Maalesef 1977 yazında Metin (Yersel) abi bizi öksüz bıraktı. Boğaziçi Üniversitesindeki asistanlık görevini bırakarak fizik doktorası yapmak için ABD’ye gitti. Daha sonra da rahmetli Önder (Okan) Abi, Hurşit (Baytok) abi, Bülent (Ünal) abi gibi çok iyi antrenörler ile çalışmaya devam ettik.

Daçka için yoğun mesai

Metin (Yersel) abinin ve hatta Dinçer (Hayta) abiyle başlayan DSK’nın bize yaptığı yatırımlar karşılığını vermeye başlamıştı ve bizi artık durduracak bir şey yoktu. Adnan (Kabaalioğlu), İsmail (Çiftaslan) ile birlikte rahmetli Aydan Siyavuş’un Adapazarı’nda açtığı Basketbol Antrenörlüğü kursuna gittik ve antrenörlük belgelerimizi aldık. Ben, İsmail (Çiftaslan), Adnan (Kabaalioğlu), hem takımda basket oynuyorduk hem de bizden öncekilerin açtığı yoldan giderek okuldaki hemen hemen her yaş gurubu için kız ve erkek takımı oluşturup onları çalıştırıyorduk. Minik, Küçük, Yıldız ve Gençler için hem erkek hem de kız takımları kurmuştuk. Her birimiz dönüşümlü olarak en az iki takım çalıştırıyorduk. İsmail (Çiftaslan) ve Adnan (Kabaalioğlu) gibi benim de, üniversite yıllarımda, hatta yüksek lisans yaptığım sırada çalışırken bile, haftanın çoğu günü üniversite veya iş çıkışında vakit kaybetmeden, o zamanlar Fatih Çarşamba’da bulunan Daçka’ya gelip, önce antrenör olarak takım çalıştırıp arkasından kendimiz antrenman yaptığımızdan, 4-6 saat arasında vaktimiz Daçka’da geçerdi.
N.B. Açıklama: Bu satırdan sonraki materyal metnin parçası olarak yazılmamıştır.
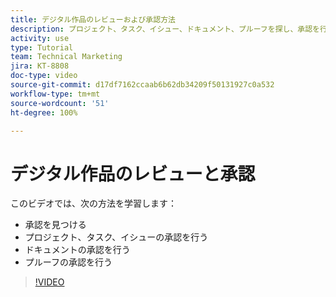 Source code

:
 ```yaml
---
title: デジタル作品のレビューおよび承認方法
description: プロジェクト、タスク、イシュー、ドキュメント、プルーフを探し、承認を行う方法を説明します。
activity: use
type: Tutorial
team: Technical Marketing
jira: KT-8808
doc-type: video
source-git-commit: d17df7162ccaab6b62db34209f50131927c0a532
workflow-type: tm+mt
source-wordcount: '51'
ht-degree: 100%

---
```


# デジタル作品のレビューと承認

このビデオでは、次の方法を学習します：

* 承認を見つける
* プロジェクト、タスク、イシューの承認を行う
* ドキュメントの承認を行う
* プルーフの承認を行う

>[!VIDEO](https://video.tv.adobe.com/v/335108/?quality=12&learn=on&enablevpops)

<!---
learn more URLS
Approving work
Home area for Reviewers
Guides
Home overview for Reviewers
Issue page overview
---> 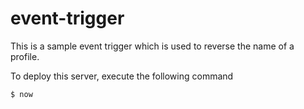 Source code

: # event-trigger

This is a sample event trigger which is used to reverse the name of a profile.

To deploy this server, execute the following command

```
$ now
```
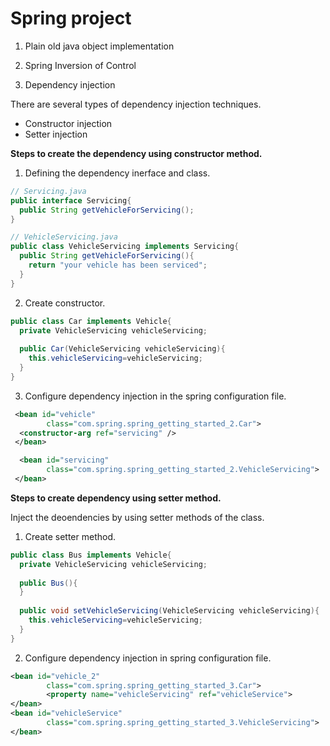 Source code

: # Spring project

1. Plain old java object implementation

2. Spring Inversion of Control

3. Dependency injection
  
There are several types of dependency injection techniques. 
- Constructor injection
- Setter injection

**Steps to create the dependency using constructor method.** 
1. Defining the dependency inerface and class.

```java
// Servicing.java
public interface Servicing{
  public String getVehicleForServicing();
}

// VehicleServicing.java
public class VehicleServicing implements Servicing{
  public String getVehicleForServicing(){
    return "your vehicle has been serviced";
  }
}
```
2. Create constructor.

```java
public class Car implements Vehicle{
  private VehicleServicing vehicleServicing; 
  
  public Car(VehicleServicing vehicleServicing){
    this.vehicleServicing=vehicleServicing;
  }
}
```

3. Configure dependency injection in the spring configuration file.

```xml
 <bean id="vehicle" 
  		class="com.spring.spring_getting_started_2.Car">
  <constructor-arg ref="servicing" />
 </bean>

  <bean id="servicing" 
  		class="com.spring.spring_getting_started_2.VehicleServicing"> 
 </bean>
```

**Steps to create dependency using setter method.**

Inject the deoendencies by using setter methods of the class.

1. Create setter method. 

```java
public class Bus implements Vehicle{
  private VehicleServicing vehicleServicing;
  
  public Bus(){
  }
  
  public void setVehicleServicing(VehicleServicing vehicleServicing){
    this.vehicleServicing=vehicleServicing;
  }
}
```

2. Configure dependency injection in spring configuration file.

```xml
<bean id="vehicle_2" 
  		class="com.spring.spring_getting_started_3.Car">
  		<property name="vehicleServicing" ref="vehicleService">
</bean>
<bean id="vehicleService"
  		class="com.spring.spring_getting_started_3.VehicleServicing">
</bean>
```

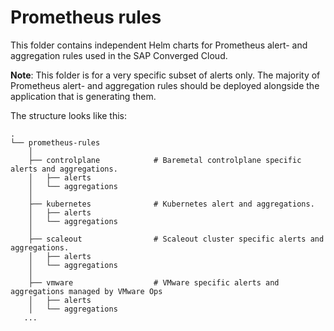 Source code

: # Prometheus rules

This folder contains independent Helm charts for Prometheus alert- and aggregation rules used in the SAP Converged Cloud.  

**Note**: This folder is for a very specific subset of alerts only. The majority of Prometheus alert- and aggregation rules should be deployed alongside the application that is generating them.

The structure looks like this:
```
.
└── prometheus-rules
    │
    ├── controlplane            # Baremetal controlplane specific alerts and aggregations.
    │   ├── alerts
    │   └── aggregations
    │
    ├── kubernetes              # Kubernetes alert and aggregations.
    │   ├── alerts
    │   └── aggregations
    │
    ├── scaleout                # Scaleout cluster specific alerts and aggregations.
    │   ├── alerts
    │   └── aggregations
    │
    ├── vmware                  # VMware specific alerts and aggregations managed by VMware Ops
    │   ├── alerts
    │   └── aggregations
   ...
```

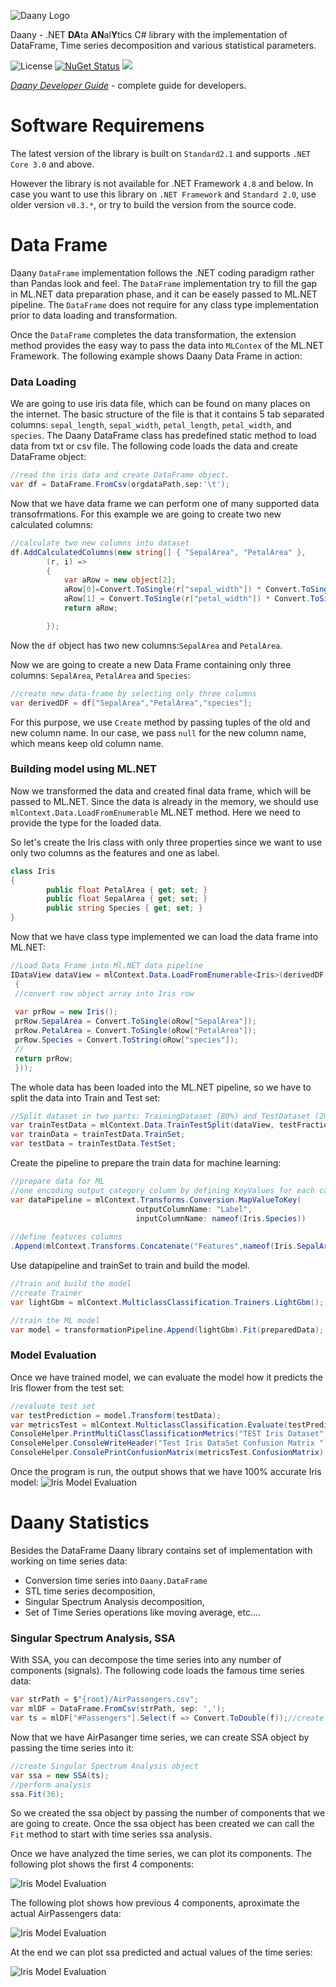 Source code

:![Daany Logo](./docs/img/daany_logo_small.png)

Daany - .NET **DA**ta **AN**al**Y**tics C# library with the implementation of DataFrame, Time series decomposition and various statistical parameters.


![License](https://img.shields.io/github/license/bhrnjica/Daany)
[![NuGet Status](https://img.shields.io/nuget/v/Daany.DataFrame?color=red&style=plastic)](https://www.nuget.org/packages/Daany.DataFrame/)
![](https://img.shields.io/azure-devops/build/bhrnjicaorg/506aa60c-4e55-4a7d-9823-4c284890124f/1)

*[Daany Developer Guide](/docs/DevGuide/developer_guide.md)* - complete guide for developers.

# Software Requiremens
The latest version of the library is built on `Standard2.1` and supports `.NET Core 3.0` and above.

However the library is not available for .NET Framework `4.8` and below. In case you want to use this library on `.NET Framework` and `Standard 2.0`, use older version `v0.3.*`, or try to build the version from the source code. 

# Data Frame

Daany ``DataFrame`` implementation follows the .NET coding paradigm rather than Pandas look and feel. The ``DataFrame`` implementation try to fill the gap in ML.NET data preparation phase, and it can be easely passed to ML.NET pipeline. The ``DataFrame`` does not require for any class type implementation prior to data loading and transformation.     


Once the ``DataFrame`` completes the data transformation, the extension method provides the easy way to pass the data into ```MLContex``` of the ML.NET Framework.
The following example shows Daany Data Frame in action:

### Data Loading
We are going to use iris data file, which can be found on many places on the internet. The basic structure of the file is that it contains 5 tab separated columns: ```sepal_length```,	```sepal_width```,	```petal_length```,	```petal_width```, and 	```species```.
The Daany DataFrame class has predefined static method to load data from txt or csv file. The following code loads the data and create DataFrame object:

```csharp
//read the iris data and create DataFrame object. 
var df = DataFrame.FromCsv(orgdataPath,sep:'\t');
```
Now that we have data frame we can perform one of many supported data transofrmations. For this example we are going to create two new calculated columns:
```csharp
//calculate two new columns into dataset
df.AddCalculatedColumns(new string[] { "SepalArea", "PetalArea" }, 
        (r, i) =>
        {
            var aRow = new object[2];
            aRow[0]=Convert.ToSingle(r["sepal_width"]) * Convert.ToSingle(r["sepal_length"]);
            aRow[1] = Convert.ToSingle(r["petal_width"]) * Convert.ToSingle(r["petal_length"]);
            return aRow;

        });

```
Now the ```df``` object has two new columns:```SepalArea``` and ```PetalArea```. 

Now we are going to create a new Data Frame containing only three columns: ```SepalArea```, ```PetalArea``` and ```Species```:
```csharp
//create new data-frame by selecting only three columns
var derivedDF = df["SepalArea","PetalArea","species"];
```
For this purpose, we use ```Create``` method by passing tuples of the old and new column name. In our case, we pass ```null``` for the new column name, which means keep old column name.

### Building model using ML.NET
Now we transformed the data and created final data frame, which will be passed to ML.NET. Since the data is already in the memory, we should use ```mlContext.Data.LoadFromEnumerable``` ML.NET method. Here we need to provide the type for the loaded data. 

So let's create the Iris class with only three properties since we want to use only two columns as the features and one as label. 
```csharp
class Iris
{
        public float PetalArea { get; set; }
        public float SepalArea { get; set; }
        public string Species { get; set; }
}
```
Now that we have class type implemented we can load the data frame into ML.NET:
```csharp
//Load Data Frame into Ml.NET data pipeline
IDataView dataView = mlContext.Data.LoadFromEnumerable<Iris>(derivedDF.GetEnumerator<Iris>((oRow) =>
 {
 //convert row object array into Iris row
                
 var prRow = new Iris();
 prRow.SepalArea = Convert.ToSingle(oRow["SepalArea"]);
 prRow.PetalArea = Convert.ToSingle(oRow["PetalArea"]);
 prRow.Species = Convert.ToString(oRow["species"]);
 //
 return prRow;
 }));
```
The whole data has been loaded into the ML.NET pipeline, so we have to split the data into Train and Test set:
```csharp
//Split dataset in two parts: TrainingDataset (80%) and TestDataset (20%)
var trainTestData = mlContext.Data.TrainTestSplit(dataView, testFraction: 0.1);
var trainData = trainTestData.TrainSet;
var testData = trainTestData.TestSet;
```
Create the pipeline to prepare the train data for machine learning:
```csharp
//prepare data for ML
//one encoding output category column by defining KeyValues for each category
var dataPipeline = mlContext.Transforms.Conversion.MapValueToKey(
                            outputColumnName: "Label", 
                            inputColumnName: nameof(Iris.Species))
                
//define features columns
.Append(mlContext.Transforms.Concatenate("Features",nameof(Iris.SepalArea), nameof(Iris.PetalArea)));

```
Use datapipeline and trainSet to train and build the model. 
```csharp
//train and build the model 
//create Trainer
var lightGbm = mlContext.MulticlassClassification.Trainers.LightGbm();

//train the ML model
var model = transformationPipeline.Append(lightGbm).Fit(preparedData);
```
### Model Evaluation
Once we have trained model, we can evaluate the model how it predicts the Iris flower from the test set:
```csharp
//evaluate test set
var testPrediction = model.Transform(testData);
var metricsTest = mlContext.MulticlassClassification.Evaluate(testPrediction);
ConsoleHelper.PrintMultiClassClassificationMetrics("TEST Iris Dataset", metricsTest);
ConsoleHelper.ConsoleWriteHeader("Test Iris DataSet Confusion Matrix ");
ConsoleHelper.ConsolePrintConfusionMatrix(metricsTest.ConfusionMatrix);
```
Once the program is run, the output shows that we have 100% accurate Iris model:
![Iris Model Evaluation](./docs/img/2019-09-22_20-23-39.png)

# Daany Statistics
Besides the DataFrame Daany library contains set of implementation with working on time series data:
- Conversion time series into ```Daany.DataFrame```
- STL time series decomposition,
- Singular Spectrum Analysis decomposition,
- Set of Time Series operations like moving average, etc....

### Singular Spectrum Analysis, SSA

With SSA, you can decompose the time series into any number of components (signals). The following code loads the famous time series data:

```csharp
var strPath = $"{root}/AirPassengers.csv";
var mlDF = DataFrame.FromCsv(strPath, sep: ',');
var ts = mlDF["#Passengers"].Select(f => Convert.ToDouble(f));//create time series from data frame
```
Now that we have AirPasanger time series, we can create SSA object by passing the time series into it:
```csharp
//create Singular Spectrum Analysis object
var ssa = new SSA(ts);
//perform analysis
ssa.Fit(36);
```
So we created the ssa object by passing the number of components that we are going to create. Once the ssa object has been created we can call the ```Fit``` method to start with time series ssa analysis.

Once we have analyzed the time series, we can plot its components. The following plot shows the first 4 components:

![Iris Model Evaluation](./docs/img/2019-09-24_22-03-27.png)

The following plot shows how previous 4 components, aproximate the actual AirPassengers data:


![Iris Model Evaluation](./docs/img/2019-09-24_22-04-57.png)

At the end we can plot ssa predicted and actual values of the time series:

![Iris Model Evaluation](./docs/img/2019-09-24_22-05-18.png)

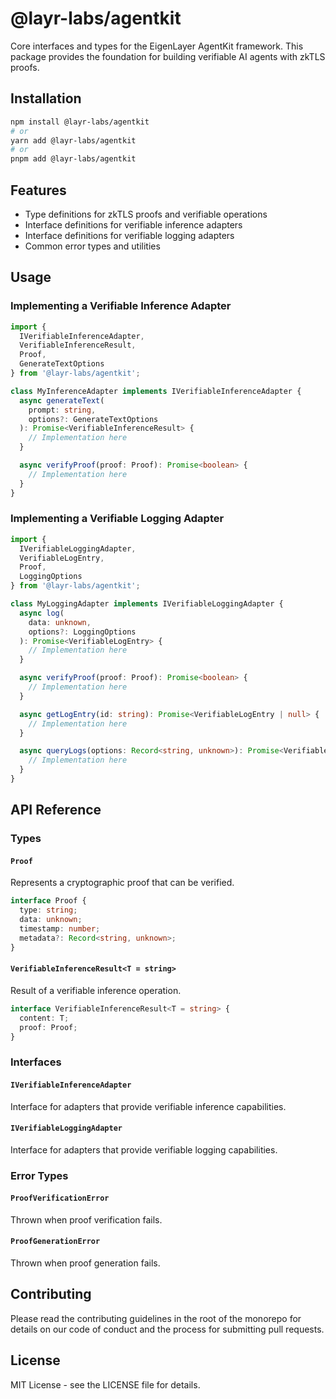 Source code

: # @layr-labs/agentkit

Core interfaces and types for the EigenLayer AgentKit framework. This package provides the foundation for building verifiable AI agents with zkTLS proofs.

## Installation

```bash
npm install @layr-labs/agentkit
# or
yarn add @layr-labs/agentkit
# or
pnpm add @layr-labs/agentkit
```

## Features

- Type definitions for zkTLS proofs and verifiable operations
- Interface definitions for verifiable inference adapters
- Interface definitions for verifiable logging adapters
- Common error types and utilities

## Usage

### Implementing a Verifiable Inference Adapter

```typescript
import { 
  IVerifiableInferenceAdapter, 
  VerifiableInferenceResult,
  Proof,
  GenerateTextOptions
} from '@layr-labs/agentkit';

class MyInferenceAdapter implements IVerifiableInferenceAdapter {
  async generateText(
    prompt: string,
    options?: GenerateTextOptions
  ): Promise<VerifiableInferenceResult> {
    // Implementation here
  }

  async verifyProof(proof: Proof): Promise<boolean> {
    // Implementation here
  }
}
```

### Implementing a Verifiable Logging Adapter

```typescript
import {
  IVerifiableLoggingAdapter,
  VerifiableLogEntry,
  Proof,
  LoggingOptions
} from '@layr-labs/agentkit';

class MyLoggingAdapter implements IVerifiableLoggingAdapter {
  async log(
    data: unknown,
    options?: LoggingOptions
  ): Promise<VerifiableLogEntry> {
    // Implementation here
  }

  async verifyProof(proof: Proof): Promise<boolean> {
    // Implementation here
  }

  async getLogEntry(id: string): Promise<VerifiableLogEntry | null> {
    // Implementation here
  }

  async queryLogs(options: Record<string, unknown>): Promise<VerifiableLogEntry[]> {
    // Implementation here
  }
}
```

## API Reference

### Types

#### `Proof`
Represents a cryptographic proof that can be verified.

```typescript
interface Proof {
  type: string;
  data: unknown;
  timestamp: number;
  metadata?: Record<string, unknown>;
}
```

#### `VerifiableInferenceResult<T = string>`
Result of a verifiable inference operation.

```typescript
interface VerifiableInferenceResult<T = string> {
  content: T;
  proof: Proof;
}
```

### Interfaces

#### `IVerifiableInferenceAdapter`
Interface for adapters that provide verifiable inference capabilities.

#### `IVerifiableLoggingAdapter`
Interface for adapters that provide verifiable logging capabilities.

### Error Types

#### `ProofVerificationError`
Thrown when proof verification fails.

#### `ProofGenerationError`
Thrown when proof generation fails.

## Contributing

Please read the contributing guidelines in the root of the monorepo for details on our code of conduct and the process for submitting pull requests.

## License

MIT License - see the LICENSE file for details.  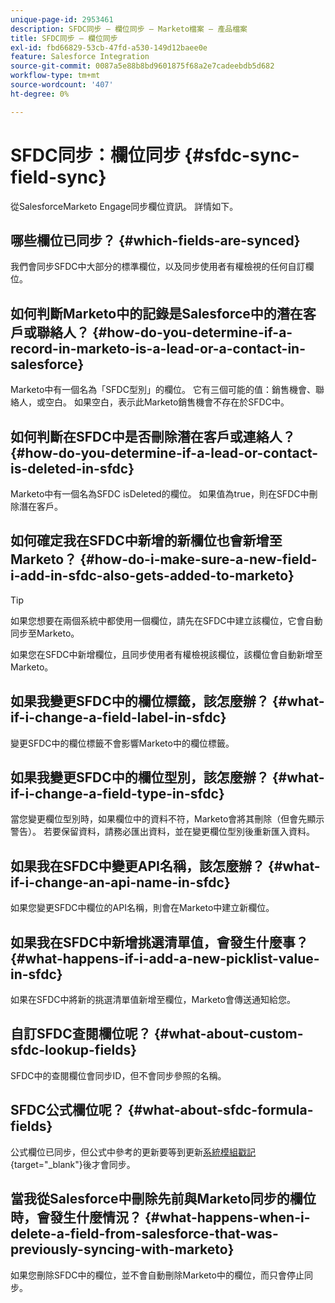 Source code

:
 ```yaml
---
unique-page-id: 2953461
description: SFDC同步 — 欄位同步 — Marketo檔案 — 產品檔案
title: SFDC同步 — 欄位同步
exl-id: fbd66829-53cb-47fd-a530-149d12baee0e
feature: Salesforce Integration
source-git-commit: 0087a5e88b8bd9601875f68a2e7cadeebdb5d682
workflow-type: tm+mt
source-wordcount: '407'
ht-degree: 0%

---
```


# SFDC同步：欄位同步 {#sfdc-sync-field-sync}

從SalesforceMarketo Engage同步欄位資訊。 詳情如下。

## 哪些欄位已同步？ {#which-fields-are-synced}

我們會同步SFDC中大部分的標準欄位，以及同步使用者有權檢視的任何自訂欄位。

## 如何判斷Marketo中的記錄是Salesforce中的潛在客戶或聯絡人？ {#how-do-you-determine-if-a-record-in-marketo-is-a-lead-or-a-contact-in-salesforce}

Marketo中有一個名為「SFDC型別」的欄位。 它有三個可能的值：銷售機會、聯絡人，或空白。 如果空白，表示此Marketo銷售機會不存在於SFDC中。

## 如何判斷在SFDC中是否刪除潛在客戶或連絡人？ {#how-do-you-determine-if-a-lead-or-contact-is-deleted-in-sfdc}

Marketo中有一個名為SFDC isDeleted的欄位。 如果值為true，則在SFDC中刪除潛在客戶。

## 如何確定我在SFDC中新增的新欄位也會新增至Marketo？ {#how-do-i-make-sure-a-new-field-i-add-in-sfdc-also-gets-added-to-marketo}

>[!TIP]
>
>如果您想要在兩個系統中都使用一個欄位，請先在SFDC中建立該欄位，它會自動同步至Marketo。

如果您在SFDC中新增欄位，且同步使用者有權檢視該欄位，該欄位會自動新增至Marketo。

## 如果我變更SFDC中的欄位標籤，該怎麼辦？ {#what-if-i-change-a-field-label-in-sfdc}

變更SFDC中的欄位標籤不會影響Marketo中的欄位標籤。

## 如果我變更SFDC中的欄位型別，該怎麼辦？ {#what-if-i-change-a-field-type-in-sfdc}

當您變更欄位型別時，如果欄位中的資料不符，Marketo會將其刪除（但會先顯示警告）。 若要保留資料，請務必匯出資料，並在變更欄位型別後重新匯入資料。

## 如果我在SFDC中變更API名稱，該怎麼辦？ {#what-if-i-change-an-api-name-in-sfdc}

如果您變更SFDC中欄位的API名稱，則會在Marketo中建立新欄位。

## 如果我在SFDC中新增挑選清單值，會發生什麼事？ {#what-happens-if-i-add-a-new-picklist-value-in-sfdc}

如果在SFDC中將新的挑選清單值新增至欄位，Marketo會傳送通知給您。

## 自訂SFDC查閱欄位呢？ {#what-about-custom-sfdc-lookup-fields}

SFDC中的查閱欄位會同步ID，但不會同步參照的名稱。

## SFDC公式欄位呢？ {#what-about-sfdc-formula-fields}

公式欄位已同步，但公式中參考的更新要等到更新[系統模組戳記](https://help.salesforce.com/apex/HTViewSolution?id=000193203&amp;language=en_US){target="_blank"}後才會同步。

## 當我從Salesforce中刪除先前與Marketo同步的欄位時，會發生什麼情況？ {#what-happens-when-i-delete-a-field-from-salesforce-that-was-previously-syncing-with-marketo}

如果您刪除SFDC中的欄位，並不會自動刪除Marketo中的欄位，而只會停止同步。
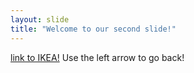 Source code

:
 ```yaml
---
layout: slide
title: "Welcome to our second slide!"
---
```

[link to IKEA!](http://www.ikea.com/es)
Use the left arrow to go back!
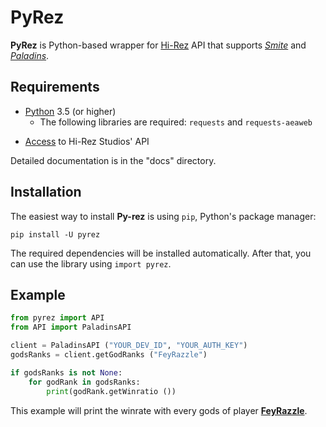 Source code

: # PyRez

**PyRez** is Python-based wrapper for [Hi-Rez](http://www.hirezstudios.com/) API that supports *[Smite](https://www.smitegame.com/)* and *[Paladins](https://www.paladins.com/)*.

## Requirements
* [Python](http://python.org) 3.5 (or higher)
    * The following libraries are required: `requests` and `requests-aeaweb`
- [Access](https://fs12.formsite.com/HiRez/form48/secure_index.html) to Hi-Rez Studios' API

Detailed documentation is in the "docs" directory.

## Installation
The easiest way to install **Py-rez** is using `pip`, Python's package manager:

```
pip install -U pyrez
```

The required dependencies will be installed automatically. After that, you can use the library using `import pyrez`.

## Example

```py
from pyrez import API
from API import PaladinsAPI

client = PaladinsAPI ("YOUR_DEV_ID", "YOUR_AUTH_KEY")
godsRanks = client.getGodRanks ("FeyRazzle")

if godsRanks is not None:
    for godRank in godsRanks:
        print(godRank.getWinratio ())
```

This example will print the winrate with every gods of player **[FeyRazzle](https://twitch.tv/FeyRazzle "FeyRazzle")**.
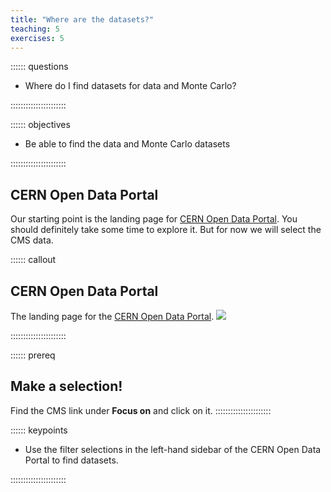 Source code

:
 ```yaml
---
title: "Where are the datasets?"
teaching: 5
exercises: 5
---
```



:::::: questions
- Where do I find datasets for data and Monte Carlo?

::::::::::::::::::::::

:::::: objectives
- Be able to find the data and Monte Carlo datasets

::::::::::::::::::::::

## CERN Open Data Portal

Our starting point is the landing page for [CERN Open Data Portal](http://opendata.cern.ch/).
You should definitely take some time to explore it. But for now we will select the 
CMS data. 

:::::: callout
## CERN Open Data Portal
The landing page for the [CERN Open Data Portal](http://opendata.cern.ch/).
![](figures/portal_screenshot_landing_page.png)
<!-- ![](../files/portal_screenshot_landing_page.png)
This does not work as the deployment looks for it in
https://cms-opendata-workshop.github.io/workshopqcd-2024-lesson-dataset-scouting/files/portal_screenshot_landing_page.png
move to ../assets/img/ (No) or ../assets/images and see if a miracle happens... NO!
See https://github.com/carpentries/sandpaper

 -->
::::::::::::::::::::::

:::::: prereq
## Make a selection!
Find the CMS link under **Focus on** and click on it. 
::::::::::::::::::::::


:::::: keypoints
- Use the filter selections in the left-hand sidebar of the CERN Open Data Portal to find datasets.

:::::::::::::::::::::: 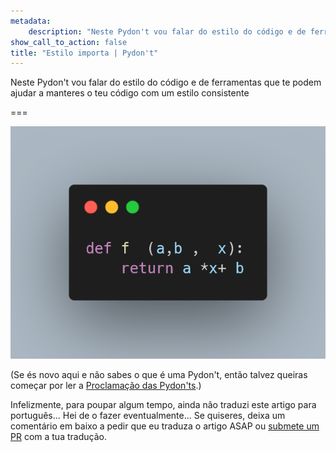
 ```yaml
---
metadata:
    description: "Neste Pydon't vou falar do estilo do código e de ferramentas que te podem ajudar a manteres o teu código com um estilo consistente"
show_call_to_action: false
title: "Estilo importa | Pydon't"
---
```


Neste Pydon't vou falar do estilo do código e de ferramentas que te podem ajudar a manteres o teu código com um estilo consistente


===

![O logótipo do Python rodeado por três setas que aludem ao símbolo da reciclagem.](thumbnail.png)

(Se és novo aqui e não sabes o que é uma Pydon't, então talvez queiras começar por
ler a [Proclamação das Pydon'ts][manifesto].)

Infelizmente, para poupar algum tempo, ainda não traduzi este artigo para português...
Hei de o fazer eventualmente...
Se quiseres, deixa um comentário em baixo a pedir que eu traduza o artigo ASAP ou [submete um PR][pr] com a tua tradução.


[pr]: https://github.com/mathspp/mathspp/blob/master/pages/02.blog/04.pydonts/the-power-of-reduce/item.pt.md
[subscribe]: https://mathspp.com/subscribe
[manifesto]: /blog/pydonts/pydont-manifesto
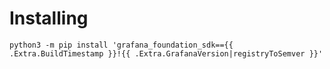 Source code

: # Installing

```shell
python3 -m pip install 'grafana_foundation_sdk=={{ .Extra.BuildTimestamp }}!{{ .Extra.GrafanaVersion|registryToSemver }}'
```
1983 yılında bacağımda oluşan uzun dönemli bir kas yırtılmasından dolayı oyunculuğu bırakmak zorunda kalsam dahi antrenörlük dönemim 1985’de İTÜ Bilgisayar Mühendisliği’nde Yüksek Lisans diplomamı alıp Amerika’ya gidene kadar devam etti. Benim Türkiye’den ayrılmamdan sonra İsmail (Çiftaslan) ve Adnan’ın (Kabaalioğlu) alt yapıda takım çalıştırmaya devam ettiğini biliyorum.

Daçka Lise Takımı, Aralık 1977 - Edirne Turnuvasında (Maçtan önce), (Ayaktakiler: Eşref, Özcan, İsmail, Adnan, Tuğrul, Oturanlar: Süleyman , Ercan, Halit, Ahmet, İlhan)
Daçka Lise Takımı, Aralık 1977 – Edirne Turnuvasında maçtan önce. Ayaktakiler: Eşref, Özcan, İsmail, Adnan, Tuğrul. Oturanlar: Süleyman , Ercan, Halit, Ahmet, İlhan

Amerika- Türkiye

1985-2001 arası her ne kadar DSK’yı uzaktan çok iyi olarak takip edemesem de Darüşşafaka ve Darüşşafakalılarla ilişkim Connecticut’da iken de doğal olarak devam etti. O zamanlar Vermont’ta oturan Metin (Yersel) Abiye bile bir kaç defa ziyarete gittim ve hatta sevgili eşi Edith’le olan düğünlerine aynı şirkette beraberce çalıştığımız büyük bir Daçka grubu olarak katılıp biraz da olsa hasret giderdik.

Bu arada, ABD’de spordan uzak durmadım. Lokal liglerde basketbol, voleybol oynamaya devam ettim. Değişik spor dallarını da denemeyi unutmadım. Böylece tenis oynadım ve yakın mesafedeki merkezlerde kayak yaptım. Göreceli olarak iyi bir down-hill kayakçısı olduğumu söyleyebilirim.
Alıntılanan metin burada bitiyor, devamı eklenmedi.